In addition to SNPs, another form of genetic variation, i.e., copy number variation (CNV), has been identified in many species, including human [5], [6], [7], [8], [9], [10], mouse [11], [12], [13], [14], [15], rat [16], fruit fly [17], [18], dog [19], pig [20], [21], and cattle [22], [23], [24], [25], [26]. CNV is defined as a variable copy number of DNA segments ranging from 1 kilobase (Kb) to several megabases (Mb) compared with a reference genome [27]. CNVs take several forms, including deletions, duplications, insertions and complex rearrangements in the genome.

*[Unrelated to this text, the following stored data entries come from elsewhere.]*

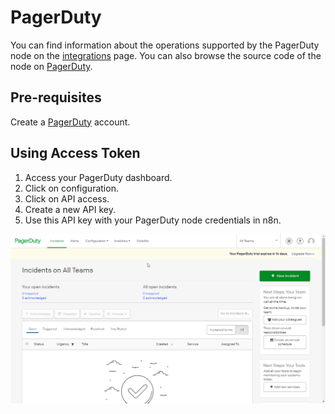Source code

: # PagerDuty

You can find information about the operations supported by the PagerDuty node on the [integrations](https://n8n.io/integrations/n8n-nodes-base.pagerDuty) page. You can also browse the source code of the node on [PagerDuty](https://github.com/n8n-io/n8n/tree/master/packages/nodes-base/nodes/PagerDuty).

## Pre-requisites

Create a [PagerDuty](https://pagerduty.com/) account.

## Using Access Token

1. Access your PagerDuty dashboard.
2. Click on configuration.
3. Click on API access.
4. Create a new API key.
5. Use this API key with your PagerDuty node credentials in n8n.

![Getting PagerDuty credentials](./using-access-token.gif)
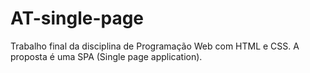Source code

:# AT-single-page
Trabalho final da disciplina de Programação Web com HTML e CSS. A proposta é uma SPA (Single page application).

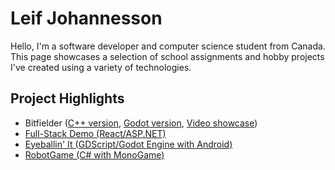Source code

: # Leif Johannesson

Hello, I'm a software developer and computer science student from Canada. This page showcases a selection of school assignments and hobby projects I've created using a variety of technologies.

## Project Highlights
- Bitfielder ([C++ version](https://github.com/lpjohannesson/bitfielder_cmake), [Godot version](https://github.com/lpjohannesson/bitfielder_godot), [Video showcase](https://www.youtube.com/watch?v=iCwHfo9btsw))
- [Full-Stack Demo (React/ASP.NET)](https://github.com/lpjohannesson/full-stack-demo)
- [Eyeballin' It (GDScript/Godot Engine with Android)](https://github.com/lpjohannesson/eyeballin-it)
- [RobotGame (C# with MonoGame)](https://github.com/lpjohannesson/robot-game)
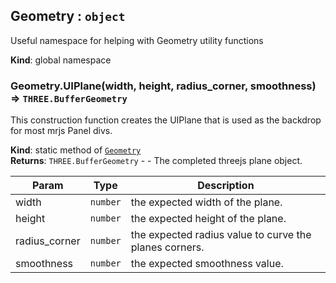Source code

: <a name="Geometry"></a>

## Geometry : <code>object</code>
Useful namespace for helping with Geometry utility functions

**Kind**: global namespace  
<a name="Geometry.UIPlane"></a>

### Geometry.UIPlane(width, height, radius_corner, smoothness) ⇒ <code>THREE.BufferGeometry</code>
This construction function creates the UIPlane that is used as the backdrop for most mrjs Panel divs.

**Kind**: static method of [<code>Geometry</code>](#Geometry)  
**Returns**: <code>THREE.BufferGeometry</code> - - The completed threejs plane object.  

| Param | Type | Description |
| --- | --- | --- |
| width | <code>number</code> | the expected width of the plane. |
| height | <code>number</code> | the expected height of the plane. |
| radius_corner | <code>number</code> | the expected radius value to curve the planes corners. |
| smoothness | <code>number</code> | the expected smoothness value. |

So far, there are 179,450 CNVs identified in human genome which cover more than 53% of the human genome according to the Database of Genomic Variants (DGV) (http://dgvbeta.tcag,ca/dgv/app/home?ref=NCBI36/hg18, Apr, 2012). Thousands of genes, regulation elements and segmental duplications are harbored within these CNV regions [27], [28]. CNVs can potentially influence phenotypes or lead to diseases by altering gene dosage and/or disrupting genes in the form of deletion or duplication [29], [30], [31]. Furthermore, CNVs can modulate gene expression indirectly through disturbing the regulation regions of genes [5]. It has been found that many CNVs contribute to phenotypic variation in animals [32], [33], [34] as well as in humans [35], [36], [37], [38], [39].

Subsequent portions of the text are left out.